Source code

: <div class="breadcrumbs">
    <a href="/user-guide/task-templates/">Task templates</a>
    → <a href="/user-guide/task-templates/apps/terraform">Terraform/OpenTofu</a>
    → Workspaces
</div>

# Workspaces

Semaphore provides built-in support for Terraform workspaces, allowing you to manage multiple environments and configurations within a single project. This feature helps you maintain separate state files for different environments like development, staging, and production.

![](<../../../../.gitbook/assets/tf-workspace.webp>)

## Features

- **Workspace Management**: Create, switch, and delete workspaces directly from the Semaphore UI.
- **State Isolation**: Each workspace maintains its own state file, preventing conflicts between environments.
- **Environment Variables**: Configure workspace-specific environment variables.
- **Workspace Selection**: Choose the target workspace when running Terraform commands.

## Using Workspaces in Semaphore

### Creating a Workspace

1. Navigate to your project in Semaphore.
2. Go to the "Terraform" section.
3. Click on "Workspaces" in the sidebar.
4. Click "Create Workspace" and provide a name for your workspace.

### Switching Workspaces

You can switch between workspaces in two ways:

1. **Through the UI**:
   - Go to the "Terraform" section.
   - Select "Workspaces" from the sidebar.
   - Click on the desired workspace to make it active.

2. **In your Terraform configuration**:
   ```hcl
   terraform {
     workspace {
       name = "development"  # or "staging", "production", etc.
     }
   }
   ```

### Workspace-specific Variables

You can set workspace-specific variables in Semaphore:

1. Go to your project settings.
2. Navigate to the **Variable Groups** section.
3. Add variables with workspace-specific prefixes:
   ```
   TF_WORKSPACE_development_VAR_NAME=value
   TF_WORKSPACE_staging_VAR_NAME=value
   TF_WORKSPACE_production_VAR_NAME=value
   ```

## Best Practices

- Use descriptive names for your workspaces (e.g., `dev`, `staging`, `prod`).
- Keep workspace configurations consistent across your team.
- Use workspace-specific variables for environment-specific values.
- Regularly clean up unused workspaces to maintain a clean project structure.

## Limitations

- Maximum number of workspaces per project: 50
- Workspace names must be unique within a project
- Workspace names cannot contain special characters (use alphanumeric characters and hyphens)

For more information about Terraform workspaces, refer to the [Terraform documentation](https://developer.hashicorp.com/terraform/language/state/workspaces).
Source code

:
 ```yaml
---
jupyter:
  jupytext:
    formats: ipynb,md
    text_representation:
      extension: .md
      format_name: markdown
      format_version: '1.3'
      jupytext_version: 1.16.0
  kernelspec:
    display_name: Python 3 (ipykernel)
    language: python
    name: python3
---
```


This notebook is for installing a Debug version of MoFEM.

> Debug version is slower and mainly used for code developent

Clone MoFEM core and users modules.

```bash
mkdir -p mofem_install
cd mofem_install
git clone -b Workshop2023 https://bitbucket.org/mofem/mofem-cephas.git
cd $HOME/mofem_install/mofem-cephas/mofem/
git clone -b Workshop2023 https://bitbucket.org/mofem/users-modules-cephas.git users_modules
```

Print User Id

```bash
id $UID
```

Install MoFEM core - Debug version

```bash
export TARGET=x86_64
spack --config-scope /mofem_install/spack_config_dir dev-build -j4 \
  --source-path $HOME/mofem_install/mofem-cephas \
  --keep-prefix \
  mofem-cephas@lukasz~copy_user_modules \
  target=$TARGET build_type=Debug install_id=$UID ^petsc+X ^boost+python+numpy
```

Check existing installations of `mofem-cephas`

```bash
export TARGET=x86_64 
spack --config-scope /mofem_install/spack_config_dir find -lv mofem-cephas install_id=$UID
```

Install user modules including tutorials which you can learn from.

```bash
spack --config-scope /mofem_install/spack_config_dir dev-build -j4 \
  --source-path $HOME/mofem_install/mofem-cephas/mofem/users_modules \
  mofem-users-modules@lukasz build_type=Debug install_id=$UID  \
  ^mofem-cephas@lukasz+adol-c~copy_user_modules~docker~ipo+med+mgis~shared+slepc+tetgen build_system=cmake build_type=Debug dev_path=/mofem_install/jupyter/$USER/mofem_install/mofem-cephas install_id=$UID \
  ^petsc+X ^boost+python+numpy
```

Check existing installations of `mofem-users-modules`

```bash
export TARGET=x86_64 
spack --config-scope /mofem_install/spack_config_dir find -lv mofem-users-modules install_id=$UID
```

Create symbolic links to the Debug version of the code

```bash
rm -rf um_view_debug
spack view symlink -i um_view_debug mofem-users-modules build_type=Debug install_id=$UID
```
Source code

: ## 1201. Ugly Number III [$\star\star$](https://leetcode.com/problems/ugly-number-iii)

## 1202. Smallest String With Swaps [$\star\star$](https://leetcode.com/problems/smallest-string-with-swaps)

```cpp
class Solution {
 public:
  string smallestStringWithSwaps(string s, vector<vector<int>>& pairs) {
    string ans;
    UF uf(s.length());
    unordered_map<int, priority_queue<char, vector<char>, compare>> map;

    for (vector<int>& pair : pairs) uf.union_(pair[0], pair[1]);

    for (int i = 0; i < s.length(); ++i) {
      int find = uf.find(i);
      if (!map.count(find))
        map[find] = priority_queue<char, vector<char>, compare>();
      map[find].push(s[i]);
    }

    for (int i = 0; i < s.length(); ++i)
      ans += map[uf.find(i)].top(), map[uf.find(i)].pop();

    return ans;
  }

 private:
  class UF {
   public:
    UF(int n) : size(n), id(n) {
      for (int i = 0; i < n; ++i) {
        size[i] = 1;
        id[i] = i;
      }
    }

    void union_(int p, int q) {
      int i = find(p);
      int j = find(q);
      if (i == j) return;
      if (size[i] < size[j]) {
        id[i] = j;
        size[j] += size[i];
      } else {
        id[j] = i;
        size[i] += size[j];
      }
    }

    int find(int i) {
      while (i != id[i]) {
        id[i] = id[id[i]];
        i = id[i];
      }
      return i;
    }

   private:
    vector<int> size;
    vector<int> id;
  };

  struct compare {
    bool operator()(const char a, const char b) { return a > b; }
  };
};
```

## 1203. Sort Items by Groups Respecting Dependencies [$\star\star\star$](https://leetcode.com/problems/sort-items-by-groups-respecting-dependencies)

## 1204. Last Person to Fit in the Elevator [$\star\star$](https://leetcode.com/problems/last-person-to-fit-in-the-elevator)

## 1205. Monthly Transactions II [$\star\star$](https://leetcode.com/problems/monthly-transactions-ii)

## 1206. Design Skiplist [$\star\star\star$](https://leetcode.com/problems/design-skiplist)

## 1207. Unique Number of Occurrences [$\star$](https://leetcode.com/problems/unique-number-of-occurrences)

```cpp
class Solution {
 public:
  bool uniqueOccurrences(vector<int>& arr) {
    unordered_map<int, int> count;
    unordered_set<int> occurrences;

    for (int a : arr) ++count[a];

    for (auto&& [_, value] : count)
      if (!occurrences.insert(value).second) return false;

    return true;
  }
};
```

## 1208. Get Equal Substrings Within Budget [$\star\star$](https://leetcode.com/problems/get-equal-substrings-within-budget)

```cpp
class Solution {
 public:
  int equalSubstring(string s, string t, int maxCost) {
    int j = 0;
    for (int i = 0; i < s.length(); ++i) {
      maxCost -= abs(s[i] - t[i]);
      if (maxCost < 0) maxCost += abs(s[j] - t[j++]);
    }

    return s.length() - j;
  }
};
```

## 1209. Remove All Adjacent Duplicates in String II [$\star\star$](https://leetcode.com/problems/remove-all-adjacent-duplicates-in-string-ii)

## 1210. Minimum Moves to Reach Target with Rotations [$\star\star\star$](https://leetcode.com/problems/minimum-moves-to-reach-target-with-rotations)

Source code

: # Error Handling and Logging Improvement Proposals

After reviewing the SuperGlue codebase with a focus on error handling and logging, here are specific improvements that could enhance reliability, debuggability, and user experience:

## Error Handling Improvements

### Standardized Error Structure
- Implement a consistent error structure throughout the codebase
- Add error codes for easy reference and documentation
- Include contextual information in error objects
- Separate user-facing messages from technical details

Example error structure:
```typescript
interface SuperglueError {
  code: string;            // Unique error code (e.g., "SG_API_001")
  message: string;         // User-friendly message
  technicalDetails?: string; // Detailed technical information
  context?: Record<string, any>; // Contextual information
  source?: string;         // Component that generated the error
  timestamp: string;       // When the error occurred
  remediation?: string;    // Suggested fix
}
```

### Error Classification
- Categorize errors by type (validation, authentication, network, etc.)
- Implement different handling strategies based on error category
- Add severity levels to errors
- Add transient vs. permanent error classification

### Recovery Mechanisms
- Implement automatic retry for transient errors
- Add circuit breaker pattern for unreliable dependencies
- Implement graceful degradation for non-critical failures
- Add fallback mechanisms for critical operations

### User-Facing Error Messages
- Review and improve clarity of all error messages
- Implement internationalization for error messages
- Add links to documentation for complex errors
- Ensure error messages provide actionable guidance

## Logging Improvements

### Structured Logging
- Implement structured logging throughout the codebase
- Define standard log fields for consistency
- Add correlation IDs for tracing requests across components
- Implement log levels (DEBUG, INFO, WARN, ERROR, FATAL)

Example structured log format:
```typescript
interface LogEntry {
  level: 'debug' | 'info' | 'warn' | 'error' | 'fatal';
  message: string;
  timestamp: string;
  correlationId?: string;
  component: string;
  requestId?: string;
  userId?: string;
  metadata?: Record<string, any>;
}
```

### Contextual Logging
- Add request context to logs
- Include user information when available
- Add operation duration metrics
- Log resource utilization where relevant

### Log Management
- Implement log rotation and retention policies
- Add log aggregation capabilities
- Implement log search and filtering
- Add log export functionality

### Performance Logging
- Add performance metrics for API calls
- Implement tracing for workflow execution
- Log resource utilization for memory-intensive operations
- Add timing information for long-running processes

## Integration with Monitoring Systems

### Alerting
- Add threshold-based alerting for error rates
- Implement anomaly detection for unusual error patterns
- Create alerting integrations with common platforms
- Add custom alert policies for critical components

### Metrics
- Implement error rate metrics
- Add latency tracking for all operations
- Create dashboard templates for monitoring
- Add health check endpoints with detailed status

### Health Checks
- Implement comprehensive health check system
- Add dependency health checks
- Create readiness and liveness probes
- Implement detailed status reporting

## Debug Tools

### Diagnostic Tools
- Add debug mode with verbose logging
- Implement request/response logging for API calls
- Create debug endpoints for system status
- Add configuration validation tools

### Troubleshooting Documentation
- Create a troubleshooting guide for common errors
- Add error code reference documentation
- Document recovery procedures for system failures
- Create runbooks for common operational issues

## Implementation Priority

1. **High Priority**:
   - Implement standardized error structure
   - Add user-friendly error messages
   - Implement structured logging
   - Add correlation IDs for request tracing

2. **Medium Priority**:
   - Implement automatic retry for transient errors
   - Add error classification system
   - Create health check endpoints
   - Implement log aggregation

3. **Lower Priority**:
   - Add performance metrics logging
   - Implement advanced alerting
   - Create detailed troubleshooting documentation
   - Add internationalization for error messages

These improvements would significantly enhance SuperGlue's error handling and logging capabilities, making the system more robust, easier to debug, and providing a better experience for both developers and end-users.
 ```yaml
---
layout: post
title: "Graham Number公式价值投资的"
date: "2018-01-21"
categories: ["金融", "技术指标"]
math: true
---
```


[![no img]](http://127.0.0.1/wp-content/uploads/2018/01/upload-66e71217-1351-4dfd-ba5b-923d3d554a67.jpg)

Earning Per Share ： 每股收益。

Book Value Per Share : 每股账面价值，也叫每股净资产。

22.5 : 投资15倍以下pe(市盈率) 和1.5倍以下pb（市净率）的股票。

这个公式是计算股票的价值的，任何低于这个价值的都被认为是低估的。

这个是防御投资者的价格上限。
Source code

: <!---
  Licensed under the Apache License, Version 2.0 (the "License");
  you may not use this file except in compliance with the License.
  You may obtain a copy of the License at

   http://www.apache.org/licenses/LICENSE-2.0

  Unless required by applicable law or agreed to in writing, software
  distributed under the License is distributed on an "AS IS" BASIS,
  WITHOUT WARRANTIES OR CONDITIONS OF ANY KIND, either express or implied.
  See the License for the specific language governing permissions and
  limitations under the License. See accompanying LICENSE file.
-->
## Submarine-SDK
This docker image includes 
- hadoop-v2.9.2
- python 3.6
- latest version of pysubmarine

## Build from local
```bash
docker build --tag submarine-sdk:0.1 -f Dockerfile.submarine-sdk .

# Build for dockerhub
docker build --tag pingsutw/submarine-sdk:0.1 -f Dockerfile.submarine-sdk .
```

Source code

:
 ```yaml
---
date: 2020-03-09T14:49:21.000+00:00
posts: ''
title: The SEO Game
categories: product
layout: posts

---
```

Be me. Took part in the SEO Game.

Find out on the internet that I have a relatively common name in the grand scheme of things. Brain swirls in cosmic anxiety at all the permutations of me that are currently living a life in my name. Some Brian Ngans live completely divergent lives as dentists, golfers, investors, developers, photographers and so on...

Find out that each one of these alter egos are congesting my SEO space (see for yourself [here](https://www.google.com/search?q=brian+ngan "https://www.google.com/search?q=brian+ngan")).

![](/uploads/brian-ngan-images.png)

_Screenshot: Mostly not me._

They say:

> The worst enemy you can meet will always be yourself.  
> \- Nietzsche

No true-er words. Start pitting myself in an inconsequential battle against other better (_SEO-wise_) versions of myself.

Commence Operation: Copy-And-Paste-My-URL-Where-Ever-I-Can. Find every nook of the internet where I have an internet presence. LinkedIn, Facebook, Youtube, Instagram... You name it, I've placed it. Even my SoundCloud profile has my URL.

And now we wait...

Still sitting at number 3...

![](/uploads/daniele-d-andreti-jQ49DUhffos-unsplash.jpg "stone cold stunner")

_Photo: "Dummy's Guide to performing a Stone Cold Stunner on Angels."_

REQUIRED WORK: Return each line from the records that includes the word "href".

WRITTEN REPLY:
    <a href="/user-guide/task-templates/">Task templates</a>
    → <a href="/user-guide/task-templates/apps/terraform">Terraform/OpenTofu</a>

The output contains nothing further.